China's rice price has remained at RMB 3/kg while that on the international markets is four times as much. Wheat flour in China is also nearly two-and-a-half times cheaper than the same product on international markets.
In fact, China's absolute prices for wheat is now lower than what it was in 1996. However, even with the government propping up prices, wheat farmers are finding it hard to keep pace with rising material costs.
The differential could make China's grain market the next investment front for speculative capital after investors withdrew from stocks and real estate, which offer low prospects currently, according to Cao Jianhai, head of the Investment and Market Research Division of the Institute of Economics under the Chinese Academy of Social Science.
Part of the rising trend can be seen from Goldman Sach's US$300-million investment in pig farms in China's Hunan and Fujian recently.

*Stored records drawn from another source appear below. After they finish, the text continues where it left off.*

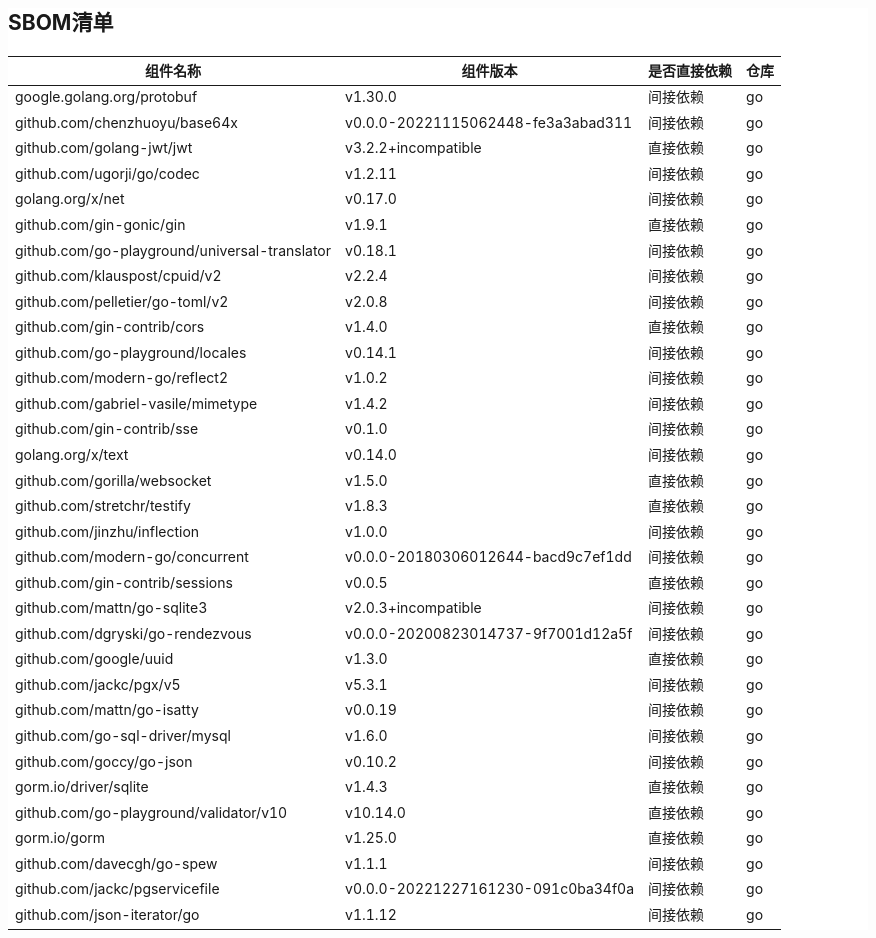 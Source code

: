 


## SBOM清单

| 组件名称 | 组件版本 | 是否直接依赖 | 仓库 |
| -------- | -------- | ------------ | ---- |
|google.golang.org/protobuf|v1.30.0|间接依赖|go|
|github.com/chenzhuoyu/base64x|v0.0.0-20221115062448-fe3a3abad311|间接依赖|go|
|github.com/golang-jwt/jwt|v3.2.2+incompatible|直接依赖|go|
|github.com/ugorji/go/codec|v1.2.11|间接依赖|go|
|golang.org/x/net|v0.17.0|间接依赖|go|
|github.com/gin-gonic/gin|v1.9.1|直接依赖|go|
|github.com/go-playground/universal-translator|v0.18.1|间接依赖|go|
|github.com/klauspost/cpuid/v2|v2.2.4|间接依赖|go|
|github.com/pelletier/go-toml/v2|v2.0.8|间接依赖|go|
|github.com/gin-contrib/cors|v1.4.0|直接依赖|go|
|github.com/go-playground/locales|v0.14.1|间接依赖|go|
|github.com/modern-go/reflect2|v1.0.2|间接依赖|go|
|github.com/gabriel-vasile/mimetype|v1.4.2|间接依赖|go|
|github.com/gin-contrib/sse|v0.1.0|间接依赖|go|
|golang.org/x/text|v0.14.0|间接依赖|go|
|github.com/gorilla/websocket|v1.5.0|直接依赖|go|
|github.com/stretchr/testify|v1.8.3|直接依赖|go|
|github.com/jinzhu/inflection|v1.0.0|间接依赖|go|
|github.com/modern-go/concurrent|v0.0.0-20180306012644-bacd9c7ef1dd|间接依赖|go|
|github.com/gin-contrib/sessions|v0.0.5|直接依赖|go|
|github.com/mattn/go-sqlite3|v2.0.3+incompatible|间接依赖|go|
|github.com/dgryski/go-rendezvous|v0.0.0-20200823014737-9f7001d12a5f|间接依赖|go|
|github.com/google/uuid|v1.3.0|直接依赖|go|
|github.com/jackc/pgx/v5|v5.3.1|间接依赖|go|
|github.com/mattn/go-isatty|v0.0.19|间接依赖|go|
|github.com/go-sql-driver/mysql|v1.6.0|间接依赖|go|
|github.com/goccy/go-json|v0.10.2|间接依赖|go|
|gorm.io/driver/sqlite|v1.4.3|直接依赖|go|
|github.com/go-playground/validator/v10|v10.14.0|直接依赖|go|
|gorm.io/gorm|v1.25.0|直接依赖|go|
|github.com/davecgh/go-spew|v1.1.1|间接依赖|go|
|github.com/jackc/pgservicefile|v0.0.0-20221227161230-091c0ba34f0a|间接依赖|go|
|github.com/json-iterator/go|v1.1.12|间接依赖|go|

Since China's grain prices are low, an investment in pig farming would be particularly apt since feed prices would be low.
This would not be the only channel for taking advantage of low prices however, other more direct channels such as grain purchasing, marketing and logistics, grain processing, contracting or purchasing cultivated land, and purchasing of grain futures could also be avenues for speculative capital to flow in, Cao said.
Although the signs are not apparent now, speculators are just waiting for the right moment to act, he said.